Wednesday, October 12, 2011

Say NO to Say Yes

Today's Word is No




“Half of the troubles of this life can be traced to saying yes too quickly and not saying no soon enough.” - Josh Billings



One of my favorite words is NO. Saying no is really the best way to say yes. This word will allow you to reclaim time, goals, relationships and excitement. I learned awhile ago that saying no can actually be one of the most selfless and kind things I can do for myself and others, yet how often have two little letters caused your head to spin, heart to beat and a plethora of emotions to issue forth?

It is possible to be generous of spirit and giving to friends and family, as well as upholding your duties at work and within your community by effectively using the word no. When clients tell me that there is never enough time in the day or they are not doing things they want to do or they feel like they are living someone else’s life, one of the first places we start is by identifying their priorities. There is only so much time in the day and only so many projects and people you can commit to. Get clear about what your priorities are, live with integrity and honor them. If saying YES causes you to spend time or energy away from your priorities, then you must say NO.



Why does this word cause you such angst? Often it is because there is a belief that saying no is selfish and your worth is tied to your willingness and ability to DO for other people. When agreeing despite risk to your own self-care, priorities and well-being is common, resentment builds and relationships are strained. What to say no to becomes clear when you pay attention to how you are feeling when a request presents itself; pit in your stomach, why me, what now, anger, etc. are all signs you need to back up and re-evaluate your response and level of commitment. Will agreeing to the request create more stress and resentment in the long run? If the answer is YES, then you must say NO!
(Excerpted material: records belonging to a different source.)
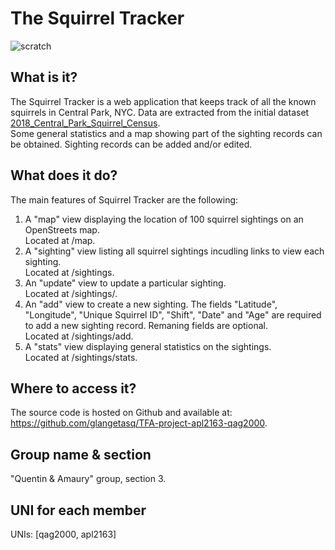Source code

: # The Squirrel Tracker
![scratch](https://www.nicepng.com/png/detail/12-129187_ice-age-squirrel-png-image-age-de-glace.png)

## What is it?
The Squirrel Tracker is a web application that keeps track of all the known squirrels in Central Park, NYC. Data are extracted from the initial dataset [2018_Central_Park_Squirrel_Census](https://data.cityofnewyork.us/Environment/2018-Central-Park-Squirrel-Census-Squirrel-Data/vfnx-vebw).<br /> 
Some general statistics and a map showing part of the sighting records can be obtained. Sighting records can be added and/or edited.  

## What does it do?
The main features of Squirrel Tracker are the following:
1) A "map" view displaying the location of 100 squirrel sightings on an OpenStreets map.<br /> 
  Located at /map.
2) A "sighting" view listing all squirrel sightings incudling links to view each sighting.<br /> 
  Located at /sightings.
3) An "update" view to update a particular sighting.<br /> 
  Located at /sightings/<unique-squirrel-id>.
4) An "add" view to create a new sighting. The fields "Latitude", "Longitude", "Unique Squirrel ID", "Shift", "Date" and "Age" are required to add a new      sighting record. Remaning fields are optional.<br />
   Located at /sightings/add.
5) A "stats" view displaying general statistics on the sightings.<br /> 
  Located at /sightings/stats.

## Where to access it?
The source code is hosted on Github and available at: https://github.com/glangetasq/TFA-project-apl2163-qag2000.

## Group name & section
"Quentin & Amaury" group, section 3.

## UNI for each member
UNIs: [qag2000, apl2163]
Saying no is not humming, hawing or maybe-ing. If the requester could hear a possible yes then what you really want to say, is no. Respect yourself and respect them. Trust yourself and trust them. Healthy relationships develop from knowing that you can honor each other’s needs, boundaries and priorities. Have you ever experienced a time when you agreed to something, knowing full well you never wanted to participate? Think back to the emotions, frustration or negative energy directed towards the individual or project. Have you ever known that someone said yes to you, knowing full well that what they wanted to say was no? How did that feel to you? Did that spill into the time together or the project? If saying YES is half-hearted, done out of guilt or will result in sub par involvement, then you must say No.


What I am really wanting in my relationships and for my clients is the freedom for each of us to “spend” ourselves in the very best way we can. Your currency is time. “Spending” time out of your limited time account, without thinking about how that expenditure will affect your bottom line is irresponsible and dangerous. When I say yes I really mean it and am committed, happy and willing to partake to the best of my ability. I also want people who are agreeing to my request to believe it is the best investment of their time, in line with their priorities. Here is the thing, the more you say no to what is not right for you and drains you, the more you affirm and create a life based on what truly matters. Guaranteed that involves actively participating in the lives of the people you care about and engaging in activities which allow you to shine. Saying no is truly the best way to say yes to life. If you have been yes-ing your way through life all the while no-ing it isn’t working; you feel used, tired, worn out or dissatisfied, then you must say NO to say YES.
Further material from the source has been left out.